■ YOUR ASSIGNMENT: Reproduce all lines of the listing below in which the word "Learning" occurs.

■ DATA RECORDS:
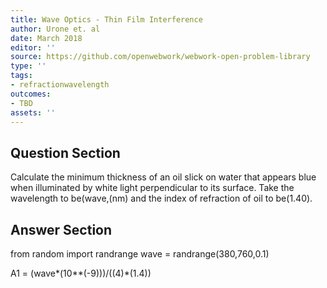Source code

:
 ```yaml
---
title: Wave Optics - Thin Film Interference
author: Urone et. al
date: March 2018
editor: ''
source: https://github.com/openwebwork/webwork-open-problem-library
type: ''
tags:
- refractionwavelength
outcomes:
- TBD
assets: ''
---
```


## Question Section 

Calculate the minimum thickness of an oil slick on water that appears blue when illuminated by white light perpendicular to its surface. Take the wavelength to be(wave,(nm) and the index of refraction of oil to be(1.40).



## Answer Section

from random import randrange
wave = randrange(380,760,0.1)

A1 = (wave*(10**(-9)))/((4)*(1.4))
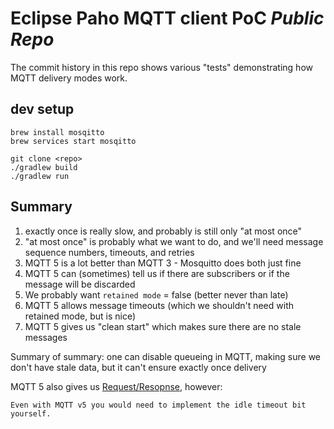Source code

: # Eclipse Paho MQTT client PoC *Public Repo*

The commit history in this repo shows various "tests" demonstrating how MQTT delivery modes work.

## dev setup

```shell
brew install mosqitto
brew services start mosqitto

git clone <repo>
./gradlew build
./gradlew run
```

## Summary

1. exactly once is really slow, and probably is still only "at most once"
2. "at most once" is probably what we want to do, and we'll need message sequence numbers, timeouts, and retries
3. MQTT 5 is a lot better than MQTT 3 - Mosquitto does both just fine
4. MQTT 5 can (sometimes) tell us if there are subscribers or if the message will be discarded
5. We probably want `retained mode` = false (better never than late)
6. MQTT 5 allows message timeouts (which we shouldn't need with retained mode, but is nice)
7. MQTT 5 gives us "clean start" which makes sure there are no stale messages

Summary of summary: one can disable queueing in MQTT, making sure we don't have stale data, but it can't ensure exactly once delivery

MQTT 5 also gives us [Request/Resopnse](https://stackoverflow.com/questions/59888811/request-response-pattern-with-mosca-mqtt/59916330#59916330), however:

```text
Even with MQTT v5 you would need to implement the idle timeout bit yourself.
```
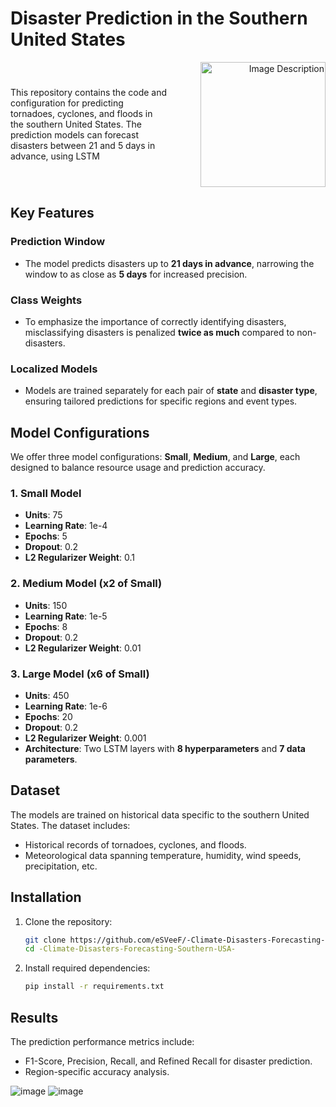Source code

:   # Disaster Prediction in the Southern United States 

<div style="display: flex; align-items: center; justify-content: space-between;">
  <div style="flex: 1;">
    <p>
      This repository contains the code and configuration for predicting tornadoes, cyclones, and floods in the southern United States. The prediction models can forecast disasters between 21 and 5 days in advance, using LSTM
    </p>
  </div>
  <div style="flex: 1; text-align: right;">
    <img src="https://github.com/user-attachments/assets/e717fc06-f2d4-4ca1-96b6-a78c4a24bd3c" alt="Image Description" width="200" />
  </div>
</div>



## Key Features

### Prediction Window
- The model predicts disasters up to **21 days in advance**, narrowing the window to as close as **5 days** for increased precision.

### Class Weights
- To emphasize the importance of correctly identifying disasters, misclassifying disasters is penalized **twice as much** compared to non-disasters.

### Localized Models
- Models are trained separately for each pair of **state** and **disaster type**, ensuring tailored predictions for specific regions and event types.

## Model Configurations
We offer three model configurations: **Small**, **Medium**, and **Large**, each designed to balance resource usage and prediction accuracy.

### 1. Small Model
- **Units**: 75
- **Learning Rate**: 1e-4
- **Epochs**: 5
- **Dropout**: 0.2
- **L2 Regularizer Weight**: 0.1

### 2. Medium Model (x2 of Small)
- **Units**: 150
- **Learning Rate**: 1e-5
- **Epochs**: 8
- **Dropout**: 0.2
- **L2 Regularizer Weight**: 0.01

### 3. Large Model (x6 of Small)
- **Units**: 450
- **Learning Rate**: 1e-6
- **Epochs**: 20
- **Dropout**: 0.2
- **L2 Regularizer Weight**: 0.001
- **Architecture**: Two LSTM layers with **8 hyperparameters** and **7 data parameters**.

## Dataset
The models are trained on historical data specific to the southern United States. The dataset includes:
- Historical records of tornadoes, cyclones, and floods.
- Meteorological data spanning temperature, humidity, wind speeds, precipitation, etc.

## Installation
1. Clone the repository:
   ```bash
   git clone https://github.com/eSVeeF/-Climate-Disasters-Forecasting-Southern-USA-.git
   cd -Climate-Disasters-Forecasting-Southern-USA-
   ```
2. Install required dependencies:
   ```bash
   pip install -r requirements.txt
   ```

## Results
The prediction performance metrics include:
- F1-Score, Precision, Recall, and Refined Recall for disaster prediction.
- Region-specific accuracy analysis.

  
![image](https://github.com/user-attachments/assets/6ef87921-e2c3-4ad9-8a32-e454b2cbe620)
![image](https://github.com/user-attachments/assets/e9055d1e-06d7-4dd1-93f7-f06bc702538a)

■ OUTPUT OF THE TASK:
- **Learning Rate**: 1e-4
- **Learning Rate**: 1e-5
- **Learning Rate**: 1e-6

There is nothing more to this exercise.